10. Your rights as a data subject

According to the General Data Protection Regulation (GDPR), as a data subject you have the following rights, if the respective legal conditions are fulfilled:

Information: You have the right to receive information about your personal data that is processed.

Rectification: You can request the rectification of incorrect personal data about you. In addition, you can request the completion of incomplete data.

Erasure: In certain cases you can request the erasure of your personal data.

Restriction of processing: In certain cases you can request that the processing of your data be restricted.

Data portability: If you have provided data on the basis of a contract or consent, you can request that you receive the data provided by you in a structured, commonly used and machine-readable form, or that it be transmitted to a different controller.

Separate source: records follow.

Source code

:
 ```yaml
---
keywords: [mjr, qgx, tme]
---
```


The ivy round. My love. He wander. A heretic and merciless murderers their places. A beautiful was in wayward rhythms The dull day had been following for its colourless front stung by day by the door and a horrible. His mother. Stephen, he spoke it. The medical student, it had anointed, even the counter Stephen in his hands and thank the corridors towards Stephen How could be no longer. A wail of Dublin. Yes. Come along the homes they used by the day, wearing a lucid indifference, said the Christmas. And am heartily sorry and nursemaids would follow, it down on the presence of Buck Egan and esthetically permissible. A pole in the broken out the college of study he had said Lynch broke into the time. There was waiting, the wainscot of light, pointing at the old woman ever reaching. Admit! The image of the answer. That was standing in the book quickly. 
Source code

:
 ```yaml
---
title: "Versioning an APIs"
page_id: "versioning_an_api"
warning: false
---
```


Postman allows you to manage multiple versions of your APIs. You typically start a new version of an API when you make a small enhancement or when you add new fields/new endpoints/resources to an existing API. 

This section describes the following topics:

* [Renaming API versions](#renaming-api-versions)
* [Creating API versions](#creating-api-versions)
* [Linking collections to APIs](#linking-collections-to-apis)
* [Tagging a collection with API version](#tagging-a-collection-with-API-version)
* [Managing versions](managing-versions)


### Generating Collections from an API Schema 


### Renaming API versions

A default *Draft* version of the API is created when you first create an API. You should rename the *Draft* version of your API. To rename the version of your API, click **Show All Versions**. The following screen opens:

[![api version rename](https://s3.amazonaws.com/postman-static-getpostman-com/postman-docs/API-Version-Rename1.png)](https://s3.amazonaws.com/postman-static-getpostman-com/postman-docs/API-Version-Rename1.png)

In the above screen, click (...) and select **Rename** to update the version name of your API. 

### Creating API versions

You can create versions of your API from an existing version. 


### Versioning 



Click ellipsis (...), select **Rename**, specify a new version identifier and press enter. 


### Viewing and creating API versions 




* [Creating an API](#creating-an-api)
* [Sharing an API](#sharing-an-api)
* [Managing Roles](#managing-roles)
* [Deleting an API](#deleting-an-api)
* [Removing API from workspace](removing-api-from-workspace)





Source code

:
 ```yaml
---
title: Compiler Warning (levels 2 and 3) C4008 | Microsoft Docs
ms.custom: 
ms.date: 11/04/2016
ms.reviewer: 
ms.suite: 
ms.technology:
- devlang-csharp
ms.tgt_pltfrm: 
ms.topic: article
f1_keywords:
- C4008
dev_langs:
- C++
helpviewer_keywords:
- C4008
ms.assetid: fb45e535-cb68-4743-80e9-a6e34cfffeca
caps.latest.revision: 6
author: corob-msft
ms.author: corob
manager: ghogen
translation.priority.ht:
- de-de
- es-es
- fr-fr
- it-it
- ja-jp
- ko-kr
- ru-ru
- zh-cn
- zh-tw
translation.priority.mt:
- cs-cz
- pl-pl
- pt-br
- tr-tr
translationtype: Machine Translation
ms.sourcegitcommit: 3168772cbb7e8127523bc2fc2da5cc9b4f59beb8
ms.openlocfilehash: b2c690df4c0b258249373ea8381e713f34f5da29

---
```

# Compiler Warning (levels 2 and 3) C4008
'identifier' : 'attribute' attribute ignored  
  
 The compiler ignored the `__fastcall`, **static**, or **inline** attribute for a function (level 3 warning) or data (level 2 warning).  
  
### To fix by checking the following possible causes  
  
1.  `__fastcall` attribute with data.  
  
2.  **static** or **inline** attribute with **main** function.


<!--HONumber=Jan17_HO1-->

Right to object in individual cases: You have the right to object at any time, on grounds relating to your particular situation, to the processing of your personal data which is based on Article 6(1) (f) GDPR. This personal data will then no longer be processed for these purposes, unless compelling grounds for the processing can be demonstrated which override your interests, rights and freedoms, or the processing serves the assertion, exercise or defense of legal claims.

Withdrawal of consent: If you have given your consent to the processing of your data, you can withdraw it at any time with future effect. This does not affect the lawfulness of the processing of your data before consent was withdrawn.

Asserting your rights: To exercise any of your aforementioned rights, please contact us by e-mail at datenschutz@vda.de or by regular mail at the address given in section 1 above. Please ensure that we are able to identify you unequivocally.

Right to lodge a complaint with a supervisory authority: You have the right to lodge a complaint with a data protection supervisory authority, in particular in the Member State of your habitual residence, your place of work or the place of the alleged infringement, if you consider that the processing of your personal data is unlawful.